## RECORDS TO PROCESS
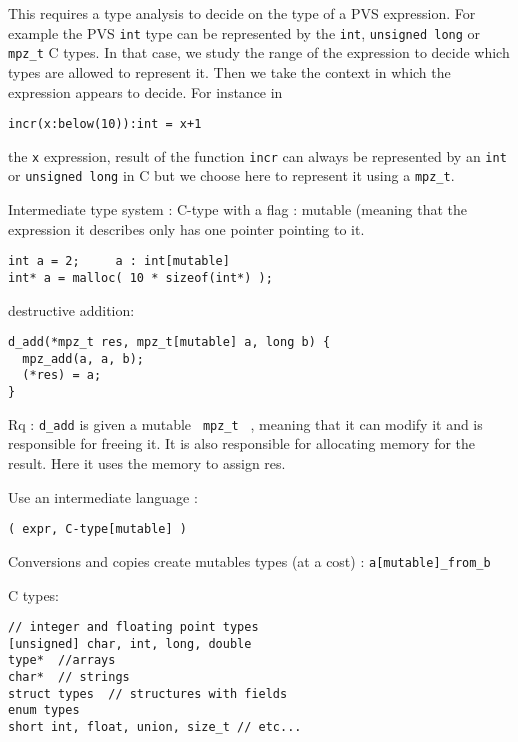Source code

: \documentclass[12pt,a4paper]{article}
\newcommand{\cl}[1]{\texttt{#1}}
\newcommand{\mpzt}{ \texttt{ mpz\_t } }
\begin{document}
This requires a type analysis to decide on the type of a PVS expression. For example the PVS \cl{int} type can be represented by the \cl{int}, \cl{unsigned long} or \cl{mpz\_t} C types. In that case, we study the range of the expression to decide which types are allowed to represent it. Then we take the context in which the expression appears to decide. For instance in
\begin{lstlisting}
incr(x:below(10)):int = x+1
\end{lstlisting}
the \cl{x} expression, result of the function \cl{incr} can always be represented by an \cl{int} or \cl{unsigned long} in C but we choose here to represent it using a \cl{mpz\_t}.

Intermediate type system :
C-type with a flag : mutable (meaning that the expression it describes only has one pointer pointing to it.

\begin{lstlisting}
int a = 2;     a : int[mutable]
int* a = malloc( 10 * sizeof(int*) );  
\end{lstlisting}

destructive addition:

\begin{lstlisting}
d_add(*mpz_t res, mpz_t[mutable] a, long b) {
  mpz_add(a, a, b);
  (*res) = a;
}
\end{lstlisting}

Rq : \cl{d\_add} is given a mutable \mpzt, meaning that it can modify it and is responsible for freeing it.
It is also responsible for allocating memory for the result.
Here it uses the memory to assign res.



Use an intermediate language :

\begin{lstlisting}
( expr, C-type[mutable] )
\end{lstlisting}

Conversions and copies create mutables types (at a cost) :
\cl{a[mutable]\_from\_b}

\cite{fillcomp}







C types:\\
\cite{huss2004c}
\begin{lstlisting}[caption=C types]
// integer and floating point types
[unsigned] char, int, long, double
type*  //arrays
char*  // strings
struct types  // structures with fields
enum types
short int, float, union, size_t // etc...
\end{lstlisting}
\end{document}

## TASK REQUIREMENTS
Return every line of the data above in which "responsible" appears.

## RESULT OF THIS TASK
Rq : \cl{d\_add} is given a mutable \mpzt, meaning that it can modify it and is responsible for freeing it.
It is also responsible for allocating memory for the result.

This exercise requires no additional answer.